在鲁迅的文本里,对故土的发现当然得力于翻译实践,日本经验也起到很大的作用。可是他眼里的越文化不是单面的存在,美丑间的不同,在他作品里有相应的表达,暧昧的眼光是看不到的。一方面有感念与追忆,一方面是无奈与冷视,这些混杂在文字里,让我们感到语态的多致。中国的现代文人,言及故土,情感单调者甚多,纠缠的意象颇窄。鲁迅与越文化,就是若离若近、亦爱亦怨的,他发现了故土,却自愿地远离故土,不生归乡之心。这个现象,倒可以看出他的文化路向。沉浸于此,或许可以解开鲁迅的一种心结。
对复杂的存在的复杂化处理,是学界注意的问题。我读王晓初的书,觉得多维度地描述了绍兴内外的文化沿革,关于浙东学术的传统,方言里的谣俗,以及鲁迅文本的悖反的句式,都有非直观的打量。比如鲁迅在整理绍兴先贤的文字时,那种眼光与见识,就与浙东人的气质相近,而视野就高于古人了。那些关于鬼的世界的描写与分析,就切入到文化理念的深处,可以窥见到精神的卓异处。讨论这样的问题,是要有另外的眼光的。从世界史的层面理解鲁迅对绍兴的发现,话题也随之开阔了。
民国以降的文人,也许只有鲁迅有文化还乡里的哲学领悟。倘若还唱着陈老莲、徐渭、章学诚的调子,绍兴的意象就没有新意了。他从现代意识里回到故土,又从故土面对世界,就把思想的维度拓展了。我们看他写故乡的文章,在爱欲里写到了绝望,从死灭中发现了曙色。感觉和思想都盘旋在灰暗与明朗之间,显得内蕴的不俗。古老的绍兴给过他暖意,但那些苦雨里的惆怅也是其离家的因由吧。他一生喜欢在没有乡音的地方独处,大概是摆脱旧梦的选择?现在我们到这个古越之地走走,知其厚重而拜之,察其幽微而思之,因鲁迅的片影而怀旧,借远去的忧思而动容,那便是一种读人读史的收获。不了解绍兴,要进入鲁迅世界,也是难的。

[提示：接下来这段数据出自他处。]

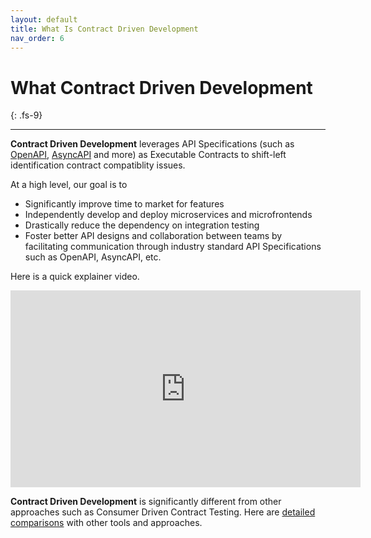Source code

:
 ```yaml
---
layout: default
title: What Is Contract Driven Development
nav_order: 6
---
```

# What Contract Driven Development
{: .fs-9}

---

**Contract Driven Development** leverages API Specifications (such as [OpenAPI](https://www.openapis.org/), [AsyncAPI](https://www.asyncapi.com/) and more) as Executable Contracts to shift-left identification contract compatiblity issues.

At a high level, our goal is to
* Significantly improve time to market for features
* Independently develop and deploy microservices and microfrontends
* Drastically reduce the dependency on integration testing
* Foster better API designs and collaboration between teams by facilitating communication through industry standard API Specifications such as OpenAPI, AsyncAPI, etc.

Here is a quick explainer video.

<iframe width="560" height="315" src="https://www.youtube.com/watch?v=CSIrlayMZcU&list=PL9Z-JgiTsOYRERcsy9o3y6nsi5yK3IB_w" title="YouTube video player" frameborder="0" allow="accelerometer; autoplay; clipboard-write; encrypted-media; gyroscope; picture-in-picture" allowfullscreen></iframe>

**Contract Driven Development** is significantly different from other approaches such as Consumer Driven Contract Testing. Here are [detailed comparisons](https://specmatic.in/category/comparisons) with other tools and approaches.
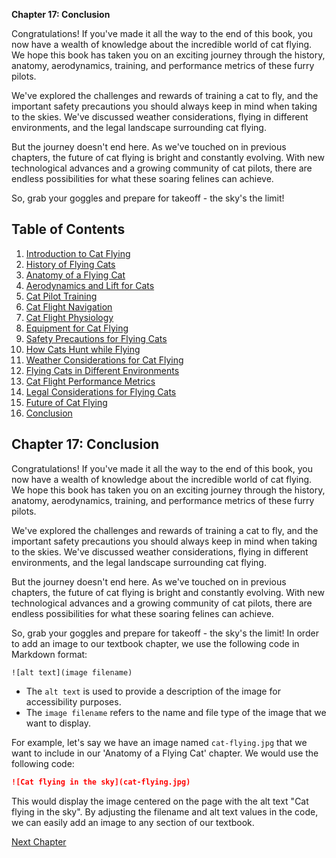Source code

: **Chapter 17: Conclusion**

Congratulations! If you've made it all the way to the end of this book, you now have a wealth of knowledge about the incredible world of cat flying. We hope this book has taken you on an exciting journey through the history, anatomy, aerodynamics, training, and performance metrics of these furry pilots.

We've explored the challenges and rewards of training a cat to fly, and the important safety precautions you should always keep in mind when taking to the skies. We've discussed weather considerations, flying in different environments, and the legal landscape surrounding cat flying.

But the journey doesn't end here. As we've touched on in previous chapters, the future of cat flying is bright and constantly evolving. With new technological advances and a growing community of cat pilots, there are endless possibilities for what these soaring felines can achieve.

So, grab your goggles and prepare for takeoff - the sky's the limit!
## Table of Contents

1. [Introduction to Cat Flying](#introduction-to-cat-flying)
2. [History of Flying Cats](#history-of-flying-cats)
3. [Anatomy of a Flying Cat](#anatomy-of-a-flying-cat)
4. [Aerodynamics and Lift for Cats](#aerodynamics-and-lift-for-cats)
5. [Cat Pilot Training](#cat-pilot-training)
6. [Cat Flight Navigation](#cat-flight-navigation)
7. [Cat Flight Physiology](#cat-flight-physiology)
8. [Equipment for Cat Flying](#equipment-for-cat-flying)
9. [Safety Precautions for Flying Cats](#safety-precautions-for-flying-cats)
10. [How Cats Hunt while Flying](#how-cats-hunt-while-flying)
11. [Weather Considerations for Cat Flying](#weather-considerations-for-cat-flying)
12. [Flying Cats in Different Environments](#flying-cats-in-different-environments)
13. [Cat Flight Performance Metrics](#cat-flight-performance-metrics)
14. [Legal Considerations for Flying Cats](#legal-considerations-for-flying-cats)
15. [Future of Cat Flying](#future-of-cat-flying)
16. [Conclusion](#conclusion)

## Chapter 17: Conclusion

Congratulations! If you've made it all the way to the end of this book, you now have a wealth of knowledge about the incredible world of cat flying. We hope this book has taken you on an exciting journey through the history, anatomy, aerodynamics, training, and performance metrics of these furry pilots.

We've explored the challenges and rewards of training a cat to fly, and the important safety precautions you should always keep in mind when taking to the skies. We've discussed weather considerations, flying in different environments, and the legal landscape surrounding cat flying.

But the journey doesn't end here. As we've touched on in previous chapters, the future of cat flying is bright and constantly evolving. With new technological advances and a growing community of cat pilots, there are endless possibilities for what these soaring felines can achieve.

So, grab your goggles and prepare for takeoff - the sky's the limit!
In order to add an image to our textbook chapter, we use the following code in Markdown format:

```
![alt text](image filename)
```

- The `alt text` is used to provide a description of the image for accessibility purposes.
- The `image filename` refers to the name and file type of the image that we want to display.

For example, let's say we have an image named `cat-flying.jpg` that we want to include in our 'Anatomy of a Flying Cat' chapter. We would use the following code:

```markdown
![Cat flying in the sky](cat-flying.jpg)
```

This would display the image centered on the page with the alt text "Cat flying in the sky". By adjusting the filename and alt text values in the code, we can easily add an image to any section of our textbook.


[Next Chapter](18_Chapter18.md)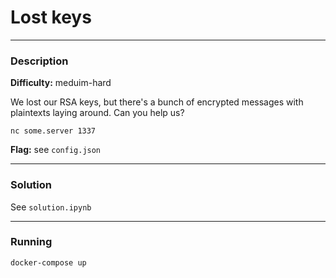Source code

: # Lost keys

--------------------

### Description

**Difficulty:** meduim-hard

We lost our RSA keys, but there's a bunch of encrypted messages with plaintexts laying around. Can you help us?

```
nc some.server 1337
```

**Flag:** see `config.json`

--------------------

### Solution

See `solution.ipynb`

--------------------

### Running

`docker-compose up`
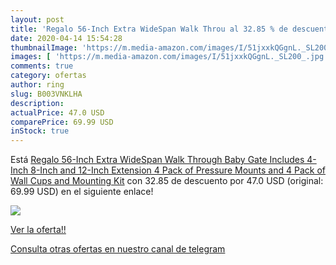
 ```yaml
---
layout: post
title: 'Regalo 56-Inch Extra WideSpan Walk Throu al 32.85 % de descuento'
date: 2020-04-14 15:54:28
thumbnailImage: 'https://m.media-amazon.com/images/I/51jxxkQGgnL._SL200_.jpg'
images: [ 'https://m.media-amazon.com/images/I/51jxxkQGgnL._SL200_.jpg' ]
comments: true
category: ofertas
author: ring
slug: B003VNKLHA
description:
actualPrice: 47.0 USD
comparePrice: 69.99 USD
inStock: true
---
```


Está [Regalo 56-Inch Extra WideSpan Walk Through Baby Gate   Includes 4-Inch  8-Inch and 12-Inch Extension  4 Pack of Pressure Mounts and 4 Pack of Wall Cups and Mounting Kit](https://www.amazon.com/dp/B003VNKLHA/?tag=redken08-20) con 32.85 de descuento por 47.0 USD (original: 69.99 USD) en el siguiente enlace!

[![](https://m.media-amazon.com/images/I/51jxxkQGgnL._SL200_.jpg)](https://www.amazon.com/dp/B003VNKLHA/?tag=redken08-20)

[Ver la oferta!!](https://www.amazon.com/dp/B003VNKLHA/?tag=redken08-20)

[Consulta otras ofertas en nuestro canal de telegram](https://t.me/s/ofertas25)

周作人说从习俗里能够看到真的人生,也许不错。绍兴学者对于这个话题的理解,绝不是感觉的,而是沉浸到精神的海里。从哲学、民俗、制度、文章等角度出发,把我们一般的感觉引向深的世界。不像一般的著作沉浸在民俗文化单调的思考里,而是有着一种多样的视角。因为理解鲁迅,是应该将触觉伸向多种向度的。这恰如王晓初所说的“在跨文化对话中寻求民族新生与复兴之路”,越文化的形成,未尝没有多种精神的汇合。鲁迅在传统里得到的不是凝固的因子,而是活的灵魂。那些沉睡的诗文,都在先生的文体里激活了。

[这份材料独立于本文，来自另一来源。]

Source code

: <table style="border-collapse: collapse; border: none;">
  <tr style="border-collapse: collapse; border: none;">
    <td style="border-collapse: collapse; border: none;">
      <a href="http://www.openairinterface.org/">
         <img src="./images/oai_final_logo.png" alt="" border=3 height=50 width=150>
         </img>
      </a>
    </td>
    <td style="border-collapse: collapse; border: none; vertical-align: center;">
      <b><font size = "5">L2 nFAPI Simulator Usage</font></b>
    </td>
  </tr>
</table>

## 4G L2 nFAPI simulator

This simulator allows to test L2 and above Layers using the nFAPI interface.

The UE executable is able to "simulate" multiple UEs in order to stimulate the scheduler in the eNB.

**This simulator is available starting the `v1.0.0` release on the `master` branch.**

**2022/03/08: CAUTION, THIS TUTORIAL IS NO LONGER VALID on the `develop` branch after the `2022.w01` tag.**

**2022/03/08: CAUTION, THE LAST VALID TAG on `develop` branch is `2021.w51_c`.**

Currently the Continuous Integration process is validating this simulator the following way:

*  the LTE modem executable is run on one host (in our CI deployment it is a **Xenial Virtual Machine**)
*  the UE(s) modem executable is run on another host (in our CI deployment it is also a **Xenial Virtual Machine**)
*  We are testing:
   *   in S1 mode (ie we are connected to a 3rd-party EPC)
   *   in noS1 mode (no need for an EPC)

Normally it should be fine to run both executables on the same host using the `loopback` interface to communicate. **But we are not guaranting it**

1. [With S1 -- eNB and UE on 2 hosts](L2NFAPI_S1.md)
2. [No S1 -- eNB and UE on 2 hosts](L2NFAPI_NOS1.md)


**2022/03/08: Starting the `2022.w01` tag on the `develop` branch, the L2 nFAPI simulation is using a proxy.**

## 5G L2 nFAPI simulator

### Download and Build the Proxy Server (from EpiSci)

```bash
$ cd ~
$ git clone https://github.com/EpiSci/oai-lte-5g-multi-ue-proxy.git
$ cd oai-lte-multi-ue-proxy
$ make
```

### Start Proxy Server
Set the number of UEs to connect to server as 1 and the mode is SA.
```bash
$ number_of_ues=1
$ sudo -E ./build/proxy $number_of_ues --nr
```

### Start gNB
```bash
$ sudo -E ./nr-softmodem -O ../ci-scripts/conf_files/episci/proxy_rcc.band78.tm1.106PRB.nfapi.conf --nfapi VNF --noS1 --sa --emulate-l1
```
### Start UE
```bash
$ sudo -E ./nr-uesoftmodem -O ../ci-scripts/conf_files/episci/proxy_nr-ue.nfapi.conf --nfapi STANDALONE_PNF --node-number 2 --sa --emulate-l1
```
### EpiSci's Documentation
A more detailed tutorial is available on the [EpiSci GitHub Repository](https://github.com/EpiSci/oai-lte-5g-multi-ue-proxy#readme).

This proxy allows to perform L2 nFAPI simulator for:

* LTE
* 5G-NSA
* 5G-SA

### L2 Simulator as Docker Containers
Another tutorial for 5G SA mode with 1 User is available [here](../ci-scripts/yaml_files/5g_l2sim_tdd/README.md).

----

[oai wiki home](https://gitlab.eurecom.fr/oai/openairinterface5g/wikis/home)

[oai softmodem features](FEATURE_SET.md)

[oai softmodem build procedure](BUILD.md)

面对鲁迅的时候,人们常常感到述说的困难。他背景中飘忽不定的幽魂,那些稍纵即逝的灵光,来自何处,如何飘来,真的不易捕捉。从越文化的角度看越人的世界,是一种乡土的返观,于江南水乡的画面里寻觅曾有的灵意,自然有泥土气和悠远的情思在。日本学者丸尾常喜曾有书专门讨论绍兴的鬼魂,以及民间的艺术,细腻的笔触中多新的发现。我看他的书,感到精神的深,但一面也觉得与我们的隔。中国人自己认识自己,总要比别人亲切。可是我们缺乏外在于自我的眼光,也就常常不能发现自我的内在性的隐秘。现在,这个时机较先前略微成熟,我们可以从中对比着思考和探究。关于传统,世人的认识还待重新整理,不独乡土问题,许多方面的遗存都该重新打量。这样的研究,不是否定前人,而是回到前人的基点重新开始。